### DATA EXTRACTS
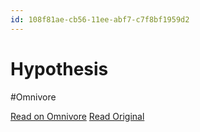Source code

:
```yaml
---
id: 108f81ae-cb56-11ee-abf7-c7f8bf1959d2
---
```


# Hypothesis
#Omnivore

[Read on Omnivore](https://omnivore.app/me/hypothesis-18da8729cc9)
[Read Original](https://hypothes.is/a/OiGBZMtTEe6WLSsMskvKnw)

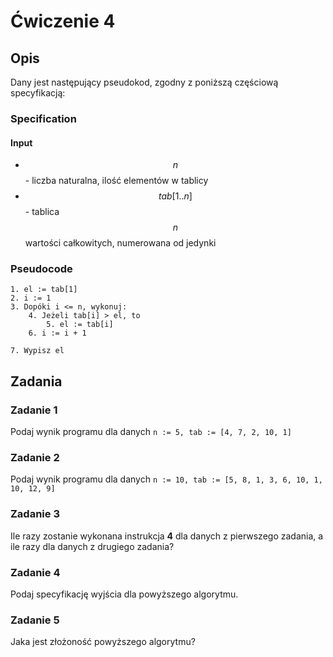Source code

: # Ćwiczenie 4

## Opis

Dany jest następujący pseudokod, zgodny z poniższą częściową specyfikacją:

### Specification

#### Input

* $$n$$ - liczba naturalna, ilość elementów w tablicy
* $$tab[1..n]$$ - tablica $$n$$ wartości całkowitych, numerowana od jedynki

### Pseudocode

```
1. el := tab[1]
2. i := 1
3. Dopóki i <= n, wykonuj:
    4. Jeżeli tab[i] > el, to 
        5. el := tab[i]
    6. i := i + 1
    
7. Wypisz el
```

## Zadania

### Zadanie 1

Podaj wynik programu dla danych `n := 5, tab := [4, 7, 2, 10, 1]`

### Zadanie 2

Podaj wynik programu dla danych `n := 10, tab := [5, 8, 1, 3, 6, 10, 1, 10, 12, 9]`

### Zadanie 3

Ile razy zostanie wykonana instrukcja **4** dla danych z pierwszego zadania, a ile razy dla danych z drugiego zadania?

### Zadanie 4

Podaj specyfikację wyjścia dla powyższego algorytmu.

### Zadanie 5

Jaka jest złożoność powyższego algorytmu?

### ACTIVITY
Please output the records above exactly, without the pictures.

### RESULT FOR THIS TASK
Source code

:
```yaml
---
id: 108f81ae-cb56-11ee-abf7-c7f8bf1959d2
---
```


# Hypothesis
#Omnivore

[Read on Omnivore](https://omnivore.app/me/hypothesis-18da8729cc9)
[Read Original](https://hypothes.is/a/OiGBZMtTEe6WLSsMskvKnw)

Source code

: # Ćwiczenie 4

## Opis

Dany jest następujący pseudokod, zgodny z poniższą częściową specyfikacją:

### Specification

#### Input

* $$n$$ - liczba naturalna, ilość elementów w tablicy
* $$tab[1..n]$$ - tablica $$n$$ wartości całkowitych, numerowana od jedynki

### Pseudocode

```
1. el := tab[1]
2. i := 1
3. Dopóki i <= n, wykonuj:
    4. Jeżeli tab[i] > el, to 
        5. el := tab[i]
    6. i := i + 1
    
7. Wypisz el
```

## Zadania

### Zadanie 1

Podaj wynik programu dla danych `n := 5, tab := [4, 7, 2, 10, 1]`

### Zadanie 2

Podaj wynik programu dla danych `n := 10, tab := [5, 8, 1, 3, 6, 10, 1, 10, 12, 9]`

### Zadanie 3

Ile razy zostanie wykonana instrukcja **4** dla danych z pierwszego zadania, a ile razy dla danych z drugiego zadania?

### Zadanie 4

Podaj specyfikację wyjścia dla powyższego algorytmu.

### Zadanie 5

Jaka jest złożoność powyższego algorytmu?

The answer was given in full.